*Exercise objective*.
Search the records for the string "wiki", then copy each line that has it.

.....

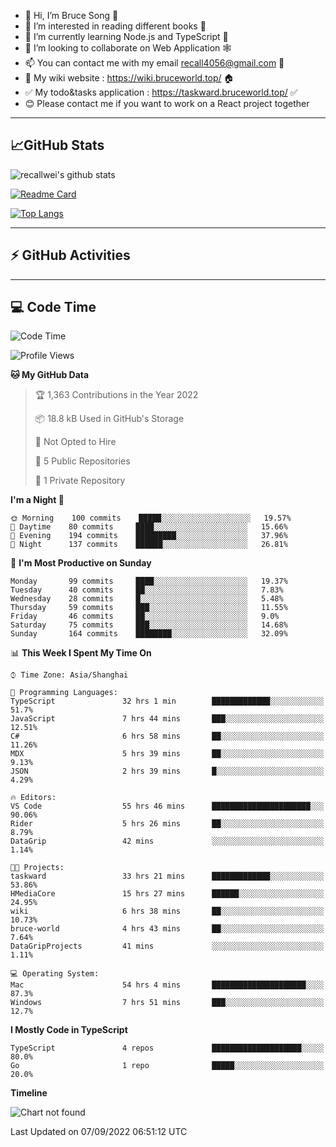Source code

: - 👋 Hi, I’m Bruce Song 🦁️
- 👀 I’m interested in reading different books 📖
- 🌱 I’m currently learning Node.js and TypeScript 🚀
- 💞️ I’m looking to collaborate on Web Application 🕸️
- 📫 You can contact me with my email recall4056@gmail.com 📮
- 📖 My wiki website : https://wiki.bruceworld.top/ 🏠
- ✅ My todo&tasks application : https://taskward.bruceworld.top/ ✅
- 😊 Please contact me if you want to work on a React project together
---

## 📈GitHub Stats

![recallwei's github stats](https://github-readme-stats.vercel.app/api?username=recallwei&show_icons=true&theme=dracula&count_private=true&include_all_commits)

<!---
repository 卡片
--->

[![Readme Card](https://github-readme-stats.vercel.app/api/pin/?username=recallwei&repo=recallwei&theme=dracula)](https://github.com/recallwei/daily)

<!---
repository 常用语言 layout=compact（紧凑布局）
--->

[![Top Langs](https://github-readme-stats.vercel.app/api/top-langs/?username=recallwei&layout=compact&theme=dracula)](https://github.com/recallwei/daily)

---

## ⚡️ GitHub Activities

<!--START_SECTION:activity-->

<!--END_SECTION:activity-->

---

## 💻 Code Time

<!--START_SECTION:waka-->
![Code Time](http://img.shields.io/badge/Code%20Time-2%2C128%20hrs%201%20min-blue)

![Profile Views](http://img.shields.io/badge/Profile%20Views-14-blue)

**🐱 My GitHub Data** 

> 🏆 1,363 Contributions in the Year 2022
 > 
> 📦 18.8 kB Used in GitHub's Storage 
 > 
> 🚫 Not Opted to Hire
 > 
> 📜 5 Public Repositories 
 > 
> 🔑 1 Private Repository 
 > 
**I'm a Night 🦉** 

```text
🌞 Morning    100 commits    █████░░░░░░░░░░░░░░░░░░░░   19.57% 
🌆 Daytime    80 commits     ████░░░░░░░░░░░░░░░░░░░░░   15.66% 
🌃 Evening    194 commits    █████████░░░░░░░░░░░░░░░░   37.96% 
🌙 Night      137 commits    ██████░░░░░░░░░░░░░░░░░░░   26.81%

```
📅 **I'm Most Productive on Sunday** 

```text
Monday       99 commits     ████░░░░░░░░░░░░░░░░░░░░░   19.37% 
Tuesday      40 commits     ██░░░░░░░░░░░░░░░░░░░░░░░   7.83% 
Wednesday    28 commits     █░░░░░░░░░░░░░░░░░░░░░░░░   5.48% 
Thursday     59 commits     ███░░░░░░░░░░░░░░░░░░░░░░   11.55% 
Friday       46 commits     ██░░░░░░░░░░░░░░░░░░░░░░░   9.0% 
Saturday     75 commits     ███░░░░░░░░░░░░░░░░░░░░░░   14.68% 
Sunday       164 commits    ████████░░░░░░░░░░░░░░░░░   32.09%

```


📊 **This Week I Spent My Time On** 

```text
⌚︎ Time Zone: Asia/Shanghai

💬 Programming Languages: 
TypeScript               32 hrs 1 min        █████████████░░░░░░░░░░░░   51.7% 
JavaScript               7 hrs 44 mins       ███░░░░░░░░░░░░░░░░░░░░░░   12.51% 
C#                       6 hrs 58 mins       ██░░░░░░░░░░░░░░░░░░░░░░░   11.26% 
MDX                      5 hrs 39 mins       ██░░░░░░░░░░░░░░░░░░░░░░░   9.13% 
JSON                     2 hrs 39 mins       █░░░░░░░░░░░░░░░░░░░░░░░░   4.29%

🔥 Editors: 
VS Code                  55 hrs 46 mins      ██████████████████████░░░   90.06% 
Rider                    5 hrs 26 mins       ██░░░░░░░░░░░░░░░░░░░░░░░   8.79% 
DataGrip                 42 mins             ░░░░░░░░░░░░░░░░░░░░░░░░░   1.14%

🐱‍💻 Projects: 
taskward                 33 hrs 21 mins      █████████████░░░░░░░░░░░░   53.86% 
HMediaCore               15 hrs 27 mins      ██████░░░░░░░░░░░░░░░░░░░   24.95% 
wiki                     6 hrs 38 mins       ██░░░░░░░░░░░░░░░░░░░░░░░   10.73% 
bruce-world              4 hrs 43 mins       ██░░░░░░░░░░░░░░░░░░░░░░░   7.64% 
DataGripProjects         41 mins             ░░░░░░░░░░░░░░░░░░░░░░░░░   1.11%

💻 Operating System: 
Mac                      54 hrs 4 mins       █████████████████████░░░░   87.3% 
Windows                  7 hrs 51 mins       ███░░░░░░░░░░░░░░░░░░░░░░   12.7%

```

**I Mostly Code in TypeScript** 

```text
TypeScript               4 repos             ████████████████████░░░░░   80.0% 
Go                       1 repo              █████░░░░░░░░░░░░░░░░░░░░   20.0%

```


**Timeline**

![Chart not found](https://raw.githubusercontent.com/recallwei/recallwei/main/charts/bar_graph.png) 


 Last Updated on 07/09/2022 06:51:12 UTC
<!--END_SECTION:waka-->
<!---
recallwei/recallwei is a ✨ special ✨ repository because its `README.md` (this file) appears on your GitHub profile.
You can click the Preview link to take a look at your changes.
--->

.....

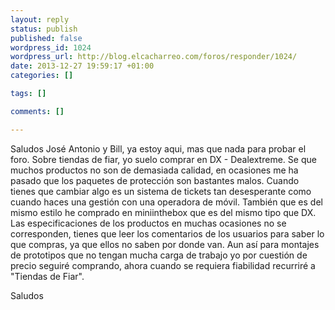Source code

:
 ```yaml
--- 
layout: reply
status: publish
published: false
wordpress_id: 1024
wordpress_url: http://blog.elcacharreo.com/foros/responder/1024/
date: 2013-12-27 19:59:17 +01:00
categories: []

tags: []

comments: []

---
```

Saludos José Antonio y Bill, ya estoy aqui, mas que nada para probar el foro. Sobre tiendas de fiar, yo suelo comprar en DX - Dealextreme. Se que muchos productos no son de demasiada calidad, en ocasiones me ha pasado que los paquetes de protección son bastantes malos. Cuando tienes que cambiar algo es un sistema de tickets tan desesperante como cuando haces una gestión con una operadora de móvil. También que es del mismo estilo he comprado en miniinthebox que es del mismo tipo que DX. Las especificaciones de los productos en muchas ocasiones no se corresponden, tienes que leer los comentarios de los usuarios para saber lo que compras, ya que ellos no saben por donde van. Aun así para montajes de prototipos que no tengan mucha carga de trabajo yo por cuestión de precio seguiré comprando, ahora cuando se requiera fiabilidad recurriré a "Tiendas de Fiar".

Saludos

.....

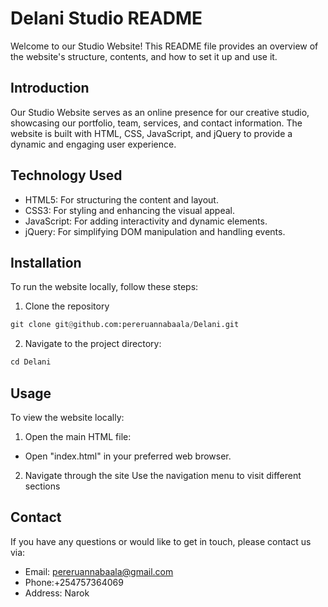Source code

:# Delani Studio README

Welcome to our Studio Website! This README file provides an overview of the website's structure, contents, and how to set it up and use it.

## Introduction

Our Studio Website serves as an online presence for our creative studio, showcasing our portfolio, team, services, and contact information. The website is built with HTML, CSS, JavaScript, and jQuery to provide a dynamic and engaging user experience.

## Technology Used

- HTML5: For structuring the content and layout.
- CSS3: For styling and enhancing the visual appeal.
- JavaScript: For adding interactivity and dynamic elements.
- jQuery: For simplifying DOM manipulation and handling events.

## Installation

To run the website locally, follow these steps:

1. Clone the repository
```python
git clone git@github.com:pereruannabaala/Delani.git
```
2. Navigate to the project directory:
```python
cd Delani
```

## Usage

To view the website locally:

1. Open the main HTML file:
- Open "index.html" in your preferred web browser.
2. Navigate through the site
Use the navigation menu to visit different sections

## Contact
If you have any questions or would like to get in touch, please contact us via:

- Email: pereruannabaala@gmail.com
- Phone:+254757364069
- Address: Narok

.....

*Solution below*.
- 📖 My wiki website : https://wiki.bruceworld.top/ 🏠
wiki                     6 hrs 38 mins       ██░░░░░░░░░░░░░░░░░░░░░░░   10.73% 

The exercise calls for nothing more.